Despite operating in Australia’s beleaguered international education sector, the company produced a 24 per cent increase in revenue for the six months to December 31 to $270.2 million, with net profit climbing an impressive 45 per cent to $27.5 million.
The market loved the result and sent the company’s shares up more than 12 per cent to $4.95 in the days after the announcement.
For Jones, that little stock price surge added $30 million to the value of his stake in the company. His shareholding is now worth just over $275 million. In the last 12 months, his fortune has more than doubled.
That puts Jones in prime position to make a triumphant return to the rarefied air of BRW’s Rich 200 list. Jones made a one-time appearance on the list in 2006 with a fortune of $133 million, but a subsequent slump in the Navitas share price has kept him off the list for the past three years.
But based on last year’s cut-off of $150 million (which will surely rise given the performance of the Australian sharemarket) Jones is back with a vengeance.
Jones had something of an unusual path to entrepreneurship. He trained as an accountant and then worked in administration roles in the education sector, including stints as deputy director of the Tertiary Institutions Service Centre and the Secondary Education Authority.

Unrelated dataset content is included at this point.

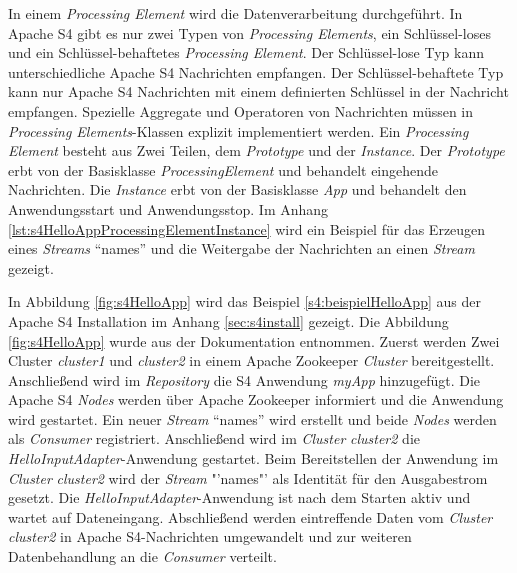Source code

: In einem \textit{Processing Element} wird die Datenverarbeitung durchgeführt. In Apache S4 gibt es nur zwei Typen von \textit{Processing Elements}, ein Schlüssel-loses und ein Schlüssel-behaftetes \textit{Processing Element}. Der Schlüssel-lose Typ kann unterschiedliche Apache S4 Nachrichten empfangen. Der Schlüssel-behaftete Typ kann nur Apache S4 Nachrichten mit einem definierten Schlüssel in der Nachricht empfangen. Spezielle Aggregate und Operatoren von Nachrichten müssen in \textit{Processing Elements}-Klassen explizit implementiert werden. Ein \textit{Processing Element} besteht aus Zwei Teilen, dem \textit{Prototype} und der \textit{Instance}. Der \textit{Prototype} erbt von der Basisklasse \textit{ProcessingElement} und behandelt eingehende Nachrichten. Die \textit{Instance} erbt von der Basisklasse \textit{App} und behandelt den Anwendungsstart und Anwendungsstop. Im Anhang \ref{lst:s4HelloAppProcessingElementInstance} wird ein Beispiel für das Erzeugen eines \textit{Streams} "`names"' und die Weitergabe der Nachrichten an einen \textit{Stream} gezeigt. 

In Abbildung \ref{fig:s4HelloApp} wird das Beispiel \ref{s4:beispielHelloApp} aus der Apache S4 Installation im Anhang \ref{sec:s4install} gezeigt. Die Abbildung \ref{fig:s4HelloApp} wurde aus der Dokumentation  entnommen. Zuerst werden Zwei Cluster \textit{cluster1} und \textit{cluster2} in einem Apache Zookeeper \textit{Cluster} bereitgestellt. Anschließend wird im \textit{Repository} die S4 Anwendung \textit{myApp} hinzugefügt. Die Apache S4 \textit{Nodes} werden über Apache Zookeeper informiert und die Anwendung wird gestartet. Ein neuer \textit{Stream} "`names"' wird erstellt und beide \textit{Nodes} werden als \textit{Consumer} registriert. Anschließend wird im \textit{Cluster} \textit{cluster2} die \textit{HelloInputAdapter}-Anwendung gestartet. Beim Bereitstellen der Anwendung im \textit{Cluster} \textit{cluster2} wird der \textit{Stream} "'names"' als Identität für den Ausgabestrom gesetzt. Die \textit{HelloInputAdapter}-Anwendung ist nach dem Starten aktiv und wartet auf Dateneingang. Abschließend werden eintreffende Daten vom \textit{Cluster} \textit{cluster2} in Apache S4-Nachrichten umgewandelt und zur weiteren Datenbehandlung an die \textit{Consumer} verteilt.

In the mid 1990s, Jones identified a problem in the education space – about 70 per cent of international students were failing subjects, not because they were not smart enough, but because of what Jones calls "transition issues”.

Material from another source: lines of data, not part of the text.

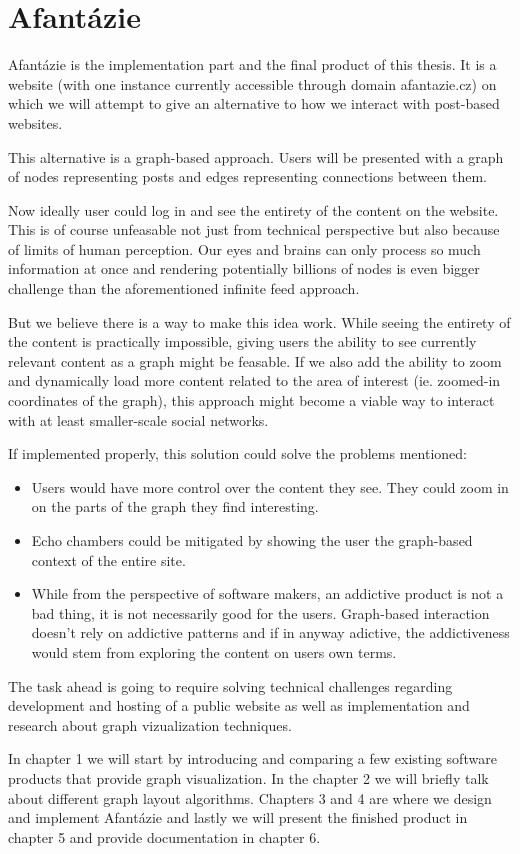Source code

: \section*{Afantázie}
Afantázie is the implementation part and the final product of this thesis.
It is a website (with one instance currently accessible through domain afantazie.cz)
on which we will attempt to give an alternative to how we interact with post-based websites.

This alternative is a graph-based approach.
Users will be presented with a graph of nodes representing posts and edges representing connections between them.

Now ideally user could log in and see the entirety of the content on the website.
This is of course unfeasable not just from technical perspective but also because of limits of human perception.
Our eyes and brains can only process so much information at once
and rendering potentially billions of nodes is even bigger challenge than the aforementioned infinite feed approach.

But we believe there is a way to make this idea work.
While seeing the entirety of the content is practically impossible,
giving users the ability to see currently relevant content as a graph might be feasable.
If we also add the ability to zoom and dynamically load more content related to the area of interest (ie. zoomed-in coordinates of the graph),
this approach might become a viable way to interact with at least smaller-scale social networks.

If implemented properly, this solution could solve the problems mentioned:
\begin{itemize}
  \item Users would have more control over the content they see. They could zoom in on the parts of the graph they find interesting.
  \item Echo chambers could be mitigated by showing the user the graph-based context of the entire site.
  \item While from the perspective of software makers, an addictive product is not a bad thing, it is not necessarily good for the users.
    Graph-based interaction doesn't rely on addictive patterns and if in anyway adictive,
    the addictiveness would stem from exploring the content on users own terms.
\end{itemize}



The task ahead is going to require solving technical challenges regarding development and hosting of a public website
as well as implementation and research about graph vizualization techniques.

In chapter 1 we will start by introducing and comparing a few existing software products that provide graph visualization.
In the chapter 2 we will briefly talk about different graph layout algorithms.
Chapters 3 and 4 are where we design and implement Afantázie
and lastly we will present the finished product in chapter 5 and provide documentation in chapter 6.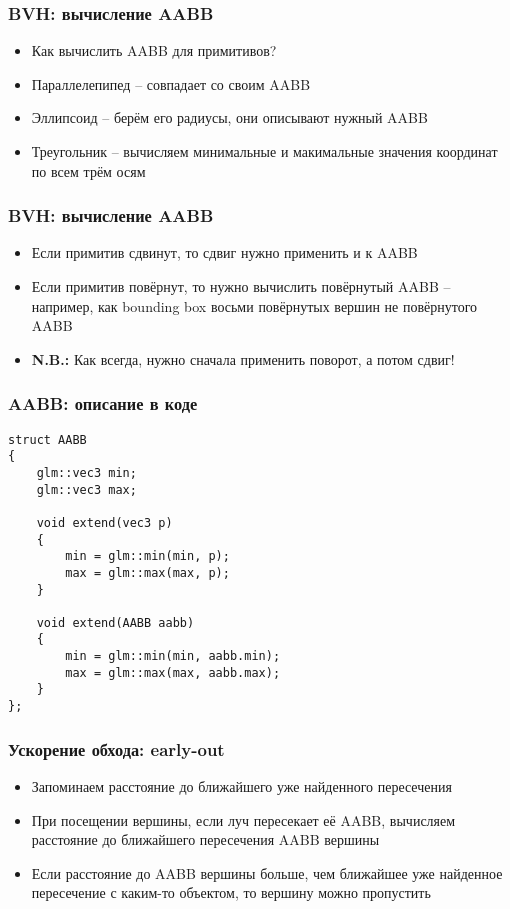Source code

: \documentclass[10pt]{beamer}
\begin{document}
\begin{frame}[fragile]
\frametitle{BVH: вычисление AABB}
\begin{itemize}
\item Как вычислить AABB для примитивов?
\pause
\item Параллелепипед -- совпадает со своим AABB
\pause
\item Эллипсоид -- берём его радиусы, они описывают нужный AABB
\pause
\item Треугольник -- вычисляем минимальные и макимальные значения координат по всем трём осям
\end{itemize}
\end{frame}

\begin{frame}[fragile]
\frametitle{BVH: вычисление AABB}
\begin{itemize}
\item Если примитив сдвинут, то сдвиг нужно применить и к AABB
\pause
\item Если примитив повёрнут, то нужно вычислить повёрнутый AABB -- например, как bounding box восьми повёрнутых вершин не повёрнутого AABB
\pause
\item \textbf{\alert{N.B.:}} Как всегда, нужно сначала применить поворот, а потом сдвиг!
\end{itemize}
\end{frame}

\begin{frame}[fragile]
\frametitle{AABB: описание в коде}
\begin{verbatim}
struct AABB
{
    glm::vec3 min;
    glm::vec3 max;

    void extend(vec3 p)
    {
        min = glm::min(min, p);
        max = glm::max(max, p);
    }

    void extend(AABB aabb)
    {
        min = glm::min(min, aabb.min);
        max = glm::max(max, aabb.max);
    }
};
\end{verbatim}
\end{frame}

\begin{frame}[fragile]
\frametitle{Ускорение обхода: early-out}
\begin{itemize}
\item Запоминаем расстояние до ближайшего уже найденного пересечения
\pause
\item При посещении вершины, если луч пересекает её AABB, вычисляем расстояние до ближайшего пересечения AABB вершины
\pause
\item Если расстояние до AABB вершины больше, чем ближайшее уже найденное пересечение с каким-то объектом, то вершину можно пропустить
\end{itemize}
\end{frame}
\end{document}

His idea, and the core of the Navitas business, is 'bridging colleges'. The company partners with universities and runs diploma courses that prepare students for bachelor-level university courses.
The company also has government contracts to provide English language courses for migrants and refugees, offers workplace training and recruitment services, and also runs a student recruitment division.

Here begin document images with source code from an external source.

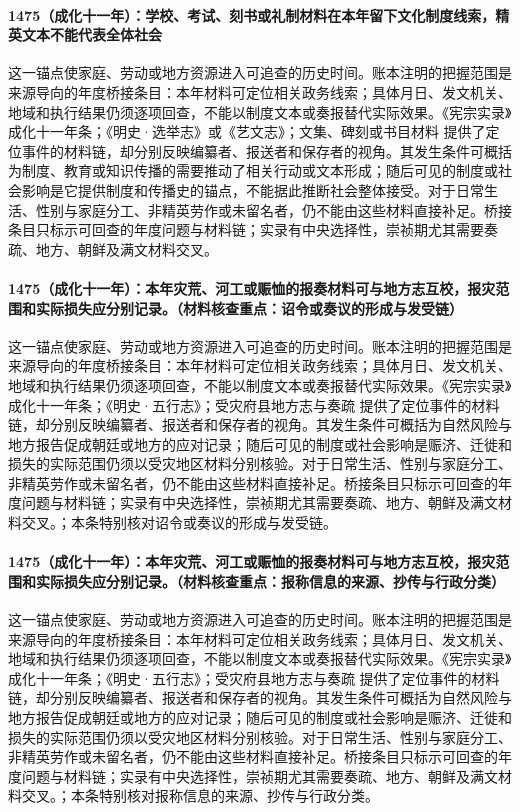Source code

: \paragraph{1475（成化十一年）：学校、考试、刻书或礼制材料在本年留下文化制度线索，精英文本不能代表全体社会} 这一锚点使家庭、劳动或地方资源进入可追查的历史时间。账本注明的把握范围是来源导向的年度桥接条目：本年材料可定位相关政务线索；具体月日、发文机关、地域和执行结果仍须逐项回查，不能以制度文本或奏报替代实际效果。《宪宗实录》成化十一年条；《明史·选举志》或《艺文志》；文集、碑刻或书目材料 提供了定位事件的材料链，却分别反映编纂者、报送者和保存者的视角。其发生条件可概括为制度、教育或知识传播的需要推动了相关行动或文本形成；随后可见的制度或社会影响是它提供制度和传播史的锚点，不能据此推断社会整体接受。对于日常生活、性别与家庭分工、非精英劳作或未留名者，仍不能由这些材料直接补足。桥接条目只标示可回查的年度问题与材料链；实录有中央选择性，崇祯期尤其需要奏疏、地方、朝鲜及满文材料交叉。

\paragraph{1475（成化十一年）：本年灾荒、河工或赈恤的报奏材料可与地方志互校，报灾范围和实际损失应分别记录。（材料核查重点：诏令或奏议的形成与发受链）} 这一锚点使家庭、劳动或地方资源进入可追查的历史时间。账本注明的把握范围是来源导向的年度桥接条目：本年材料可定位相关政务线索；具体月日、发文机关、地域和执行结果仍须逐项回查，不能以制度文本或奏报替代实际效果。《宪宗实录》成化十一年条；《明史·五行志》；受灾府县地方志与奏疏 提供了定位事件的材料链，却分别反映编纂者、报送者和保存者的视角。其发生条件可概括为自然风险与地方报告促成朝廷或地方的应对记录；随后可见的制度或社会影响是赈济、迁徙和损失的实际范围仍须以受灾地区材料分别核验。对于日常生活、性别与家庭分工、非精英劳作或未留名者，仍不能由这些材料直接补足。桥接条目只标示可回查的年度问题与材料链；实录有中央选择性，崇祯期尤其需要奏疏、地方、朝鲜及满文材料交叉。；本条特别核对诏令或奏议的形成与发受链。

\paragraph{1475（成化十一年）：本年灾荒、河工或赈恤的报奏材料可与地方志互校，报灾范围和实际损失应分别记录。（材料核查重点：报称信息的来源、抄传与行政分类）} 这一锚点使家庭、劳动或地方资源进入可追查的历史时间。账本注明的把握范围是来源导向的年度桥接条目：本年材料可定位相关政务线索；具体月日、发文机关、地域和执行结果仍须逐项回查，不能以制度文本或奏报替代实际效果。《宪宗实录》成化十一年条；《明史·五行志》；受灾府县地方志与奏疏 提供了定位事件的材料链，却分别反映编纂者、报送者和保存者的视角。其发生条件可概括为自然风险与地方报告促成朝廷或地方的应对记录；随后可见的制度或社会影响是赈济、迁徙和损失的实际范围仍须以受灾地区材料分别核验。对于日常生活、性别与家庭分工、非精英劳作或未留名者，仍不能由这些材料直接补足。桥接条目只标示可回查的年度问题与材料链；实录有中央选择性，崇祯期尤其需要奏疏、地方、朝鲜及满文材料交叉。；本条特别核对报称信息的来源、抄传与行政分类。

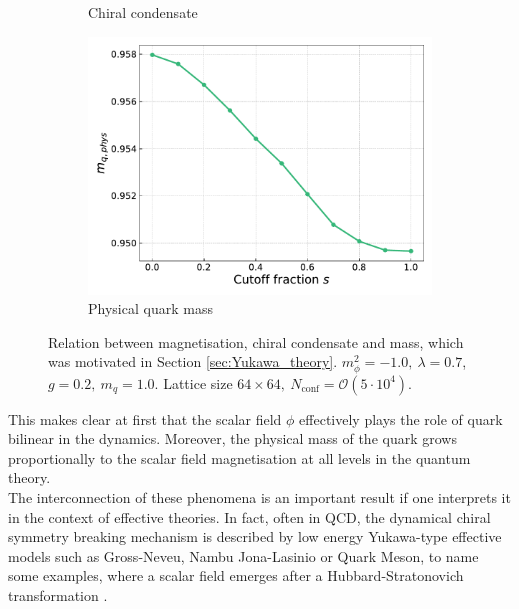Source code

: \begin{figure}[]
\begin{subfigure}[b]{0.47\textwidth}
        \caption{Chiral condensate}
    \end{subfigure}
    \begin{subfigure}[b]{0.47\textwidth}
        \includegraphics[width=1.0\textwidth]{figures/slide_broken/mass.pdf}
        \caption{Physical quark mass}
    \end{subfigure}
    \caption[Relation between magnetisation, condensate and mass]{Relation between magnetisation, chiral condensate and mass, which was motivated in Section \ref{sec:Yukawa_theory}. $m_\phi^2=-1.0, \ \lambda=0.7$, $g=0.2, \ m_q = 1.0$. Lattice size $64 \times 64, \ N_\text{conf} = \mathcal{O}(5 \cdot 10^4)$.}
    \label{fig:interpolation_relation_phi_cond_mass}
\end{figure}
This makes clear at first that the scalar field $\phi$ effectively plays the role of quark bilinear in the dynamics. Moreover, the physical mass of the quark grows proportionally to the scalar field magnetisation at all levels in the quantum theory. \\
The interconnection of these phenomena is an important result if one interprets it in the context of effective theories. In fact, often in QCD, the dynamical chiral symmetry breaking mechanism is described by low energy Yukawa-type effective models such as Gross-Neveu, Nambu \textendash{} Jona-Lasinio or Quark Meson, to name some examples, where a scalar field emerges after a Hubbard-Stratonovich transformation \cite{hubbard}. \\
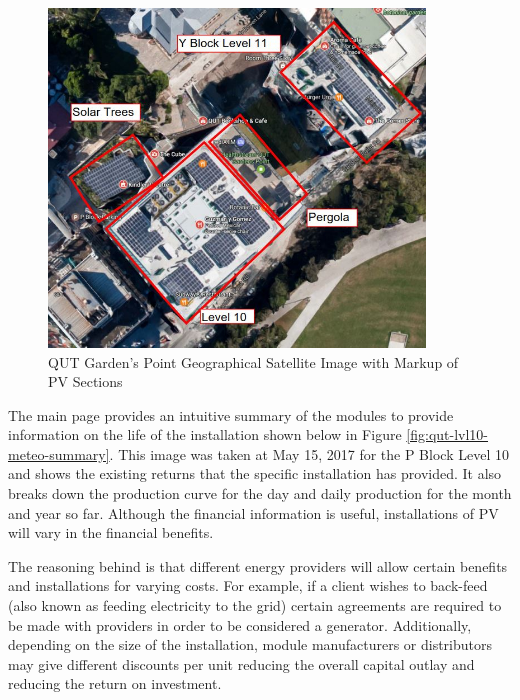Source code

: \begin{figure}[H]
	\hfill\includegraphics[width=100mm]{images/metering/meteo/pblock-map}\hspace*{\fill}
	\caption{QUT Garden's Point Geographical Satellite Image with Markup of PV Sections} 
	\label{fig:qut-map-pv-markup}
\end{figure}



The main page provides an intuitive summary of the modules to provide information on the life of the installation shown below in Figure \ref{fig:qut-lvl10-meteo-summary}. This image was taken at May 15, 2017 for the P Block Level 10 and shows the existing returns that the specific installation has provided. It also breaks down the production curve for the day and daily production for the month and year so far. Although the financial information is useful, installations of PV will vary in the financial benefits. 
\newline

The reasoning behind is that different energy providers will allow certain benefits and installations for varying costs. For example, if a client wishes to back-feed (also known as feeding electricity to the grid) certain agreements are required to be made with providers in order to be considered a generator. Additionally, depending on the size of the installation, module manufacturers or distributors may give different discounts per unit reducing the overall capital outlay and reducing the return on investment.       

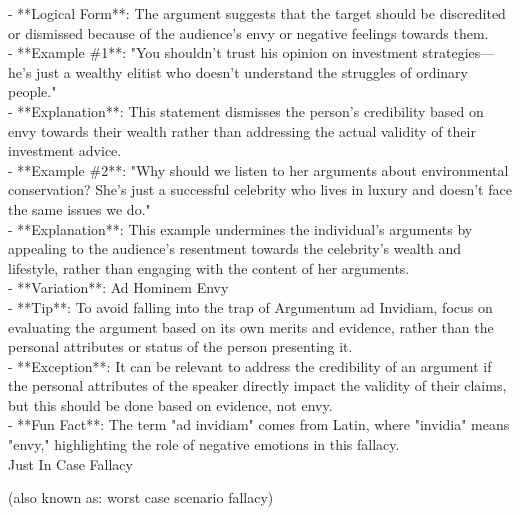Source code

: \documentclass[a4paper,12pt,single,pdftex]{scrbook}
\begin{document}
    
      - **Logical Form**: The argument suggests that the target should be discredited or dismissed because of the audience's envy or negative feelings towards them.
    \\

    
      - **Example \#1**: "You shouldn't trust his opinion on investment strategies—he's just a wealthy elitist who doesn’t understand the struggles of ordinary people."
    \\

    
      - **Explanation**: This statement dismisses the person's credibility based on envy towards their wealth rather than addressing the actual validity of their investment advice.
    \\

    
      - **Example \#2**: "Why should we listen to her arguments about environmental conservation? She's just a successful celebrity who lives in luxury and doesn't face the same issues we do."
    \\

    
      - **Explanation**: This example undermines the individual's arguments by appealing to the audience's resentment towards the celebrity’s wealth and lifestyle, rather than engaging with the content of her arguments.
    \\

    
      - **Variation**: Ad Hominem Envy
    \\

    
      - **Tip**: To avoid falling into the trap of Argumentum ad Invidiam, focus on evaluating the argument based on its own merits and evidence, rather than the personal attributes or status of the person presenting it.
    \\

    
      - **Exception**: It can be relevant to address the credibility of an argument if the personal attributes of the speaker directly impact the validity of their claims, but this should be done based on evidence, not envy.
    \\

    
      - **Fun Fact**: The term "ad invidiam" comes from Latin, where "invidia" means "envy," highlighting the role of negative emotions in this fallacy.
    \\

  

Just In Case Fallacy
    
      (also known as: worst case scenario fallacy)
    \\
\end{document}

The company listed in November 2004 at $1 a share and has risen steadily ever since. The burst over the last 12 months should ensure Jones becomes a regular Rich 200 feature.
He’s not the only entrepreneur who is back in contention for the big league. Here are a few other comeback kids:
As a director of gold, coal and iron ore miner Aquila Resources, Charles Bass rode the resources boom to amass a fortune of $342 million. But with Aquila shares tumbling over 2008 and early 2009, the mining industry veteran departed the Rich 200 in 2009. This year, he should make a triumphant return. In the last 12 months the company’s share price has leapt from $2.28 to $8.90, valuing Bass’ share price at $320 million.
Veteran Sydney car dealer Nick Politis fell off the Rich 200 last year thanks to a big drop in the value of his stake in listed car retail company AP Eagers. But a surge in car sales in the second half of the year – helped in no small part by the government’s special investment allowance – helped the company’s share price more than double in the last 12 months, pushing the value of Politis’ stake back above $150 million. When his other assets are included, he should easily make the grade again.
The founder and chief executive of serviced offices business ServCorp, Alf Moufarrige, is firmly in expansion mode, with plans to triple the size of his business in the next three years. His fortune is also in expansion mode, with his stake in Servcorp jumping from $107 million to $178 million in the last 12 months. That should put his back on the Rich 200, after he fell off the list last year.
Last year was an extremely difficult one for all companies specialising in mining services, such as Kevin Maloney’s The MAC Service Group. The company’s shares plunged from almost $4 at the start of 2008 to less than $1 at the start of 2009, causing founder and executive director Maloney to lose his spot on the Rich 200 just a year after making the grade. But this year has seen a fight back, with the value of Maloney’s stake climbing from $68 million to $190 million – safely back in Rich 200 territory.
Former Flight Centre executive Jim Goldburg has been off and on the Rich 200 in the last few years, but the extraordinary rise in the company’s share price seems likely to put him very close to the big list again. In the last 12 months, the company’s share price has rebounded from $5.90 to around $19.80, giving Goldburg a stake worth around $88 million. When that is combined with his stakes in several property development firms, Goldburg will go close.